======== Data extracts ========

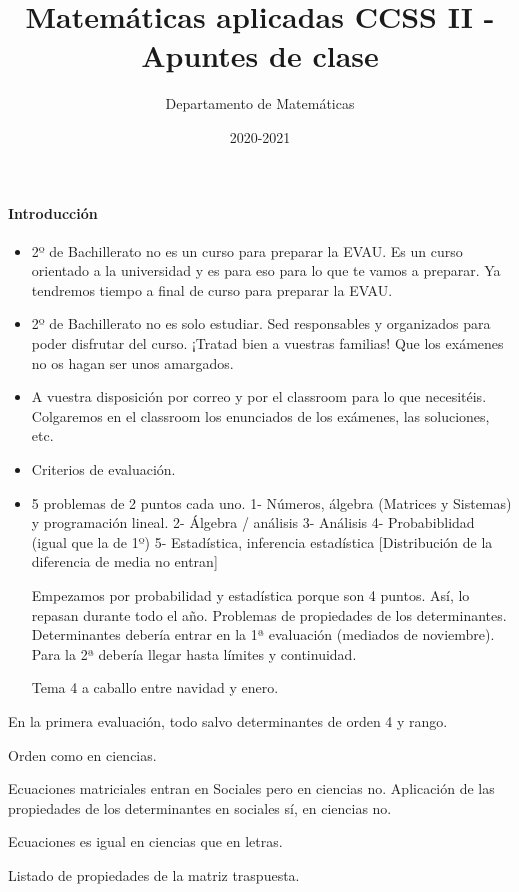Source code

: \documentclass[nobuilddate]{Docencia}
\title{Matemáticas aplicadas CCSS II - Apuntes de clase}
\author{Departamento de Matemáticas}
\date{2020-2021}
\begin{document}
\pagestyle{plain}
\maketitle
\tableofcontents
\newpage

\newcommand{\hide}[1]{#1}

\renewcommand{\vec}[1]{\overrightarrow{#1}}

\paragraph{Introducción}

\begin{itemize}
    \item 2º de Bachillerato no es un curso para preparar la EVAU. Es un curso orientado a la universidad y es para eso para lo que te vamos a preparar. 
    Ya tendremos tiempo a final de curso para preparar la EVAU.
    
    \item 2º de Bachillerato no es solo estudiar. Sed responsables y organizados para poder disfrutar del curso. ¡Tratad bien a vuestras familias! Que los exámenes no os hagan ser unos amargados.
    
    \item A vuestra disposición por correo y por el classroom para lo que necesitéis. Colgaremos en el classroom los enunciados de los exámenes, las soluciones, etc.
    
    \item Criterios de evaluación. 

    \item 

    5 problemas de 2 puntos cada uno.
1-  Números, álgebra (Matrices y Sistemas) y programación lineal.
2-  Álgebra / análisis
3-  Análisis
4-  Probabiblidad (igual que la de 1º)
5-  Estadística, inferencia estadística [Distribución de la diferencia de media no entran]

Empezamos por probabilidad y estadística porque son 4 puntos. Así, lo repasan durante todo el año.
Problemas de propiedades de los determinantes.
Determinantes debería entrar en la 1ª evaluación (mediados de noviembre).
Para la 2ª debería llegar hasta límites y continuidad.

Tema 4 a caballo entre navidad y enero.

\end{itemize}

%


En la primera evaluación, todo salvo determinantes de orden 4 y rango.

Orden como en ciencias.

Ecuaciones matriciales entran en Sociales pero en ciencias no. Aplicación de las propiedades de los determinantes en sociales sí, en ciencias no.

Ecuaciones es igual en ciencias que en letras.

Listado de propiedades de la matriz traspuesta.

%
%
%


\newpage
\printindex
\listoffigures
\listoftables
\end{document}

========

> [Instructions for the task] Nothing but the lines from the one holding "En la primera" to the end of the entries should be returned, each exactly as it stands.

> [Exercise solution]
En la primera evaluación, todo salvo determinantes de orden 4 y rango.

Orden como en ciencias.

Ecuaciones matriciales entran en Sociales pero en ciencias no. Aplicación de las propiedades de los determinantes en sociales sí, en ciencias no.

Ecuaciones es igual en ciencias que en letras.

Listado de propiedades de la matriz traspuesta.

%
%
%


\newpage
\printindex
\listoffigures
\listoftables
\end{document}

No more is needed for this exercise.